The concept of lean manufacturing has been becoming more popular among businesses across numerous sectors. At its most basic level, lean manufacturing involves eliminating any processes that do not provide direct value to clients or customers. One of the ways members of the manufacturing industry can reduce expenses is by evaluating their inventory management processes in this way.
Instances over overstocking and inventory mismanagement can quickly escalate to a systematic problem if businesses are not diligent about putting in place tools to reduce the frequency with which they occur. The costs incurred from failing to monitor inventory movement can eat into a company's bottom line, as funds are being expended on unnecessary inventory purchases and replacements. A well executed warehouse inventory management system can provide onsite managers as well as leaders in other departments with the oversight to quickly identify wasteful practices and clip them from the enterprise's operating budget.
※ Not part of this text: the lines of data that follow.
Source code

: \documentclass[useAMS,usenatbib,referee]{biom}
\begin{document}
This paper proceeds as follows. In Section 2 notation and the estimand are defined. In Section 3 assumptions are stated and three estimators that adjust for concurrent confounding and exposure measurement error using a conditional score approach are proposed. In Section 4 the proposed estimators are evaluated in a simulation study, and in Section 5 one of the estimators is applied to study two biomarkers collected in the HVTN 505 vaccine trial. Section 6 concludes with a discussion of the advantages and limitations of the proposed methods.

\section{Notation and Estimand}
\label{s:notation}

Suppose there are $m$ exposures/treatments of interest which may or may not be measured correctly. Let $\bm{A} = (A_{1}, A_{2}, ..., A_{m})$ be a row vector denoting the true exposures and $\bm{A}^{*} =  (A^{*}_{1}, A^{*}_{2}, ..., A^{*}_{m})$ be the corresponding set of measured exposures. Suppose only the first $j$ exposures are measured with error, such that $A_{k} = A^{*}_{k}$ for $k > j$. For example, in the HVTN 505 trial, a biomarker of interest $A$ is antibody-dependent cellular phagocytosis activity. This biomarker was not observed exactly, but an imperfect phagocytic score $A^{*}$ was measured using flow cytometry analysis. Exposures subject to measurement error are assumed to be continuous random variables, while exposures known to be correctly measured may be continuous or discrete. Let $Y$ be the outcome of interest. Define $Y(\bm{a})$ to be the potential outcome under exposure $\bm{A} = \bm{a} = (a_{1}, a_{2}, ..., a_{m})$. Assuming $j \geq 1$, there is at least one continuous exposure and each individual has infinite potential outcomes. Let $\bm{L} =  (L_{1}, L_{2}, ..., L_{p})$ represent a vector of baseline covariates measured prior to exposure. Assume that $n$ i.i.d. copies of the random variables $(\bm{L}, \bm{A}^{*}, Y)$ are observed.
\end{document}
In an article appearing in Logistics Viewpoints, Manhattan Associates director Adam Kline suggested that these principles can even be applied to businesses that operate on a make-to-order concept by improving the acquisition and movement of raw materials needed to create finished products.
"A lean supply chain is not dependent on when in the order lifecycle the goods are made," Kline wrote. "By streamlining pre-production and post-production movements of raw materials and finished goods, you can reduce time from receipt of raw materials to shipment of finished goods, allowing many to achieve same-day build and ship."
The principles of lean manufacturing stress the removal of waste and the consolidation of resources. One way for companies to achieve that goal is to integrate their inventory management solutions with accounting systems. According to product marketing strategist and Manufacturing Business Technology contributor Jason Sentell, harmonizing these two functions will facilitate greater operational insight across the enterprise.
"Integrating [inventory management and accounting systems] enables leadership to effectively plan and predictably execute while minimizing labor costs and errors associated with manually reconciling inventory systems with accounting systems," Sentell stated.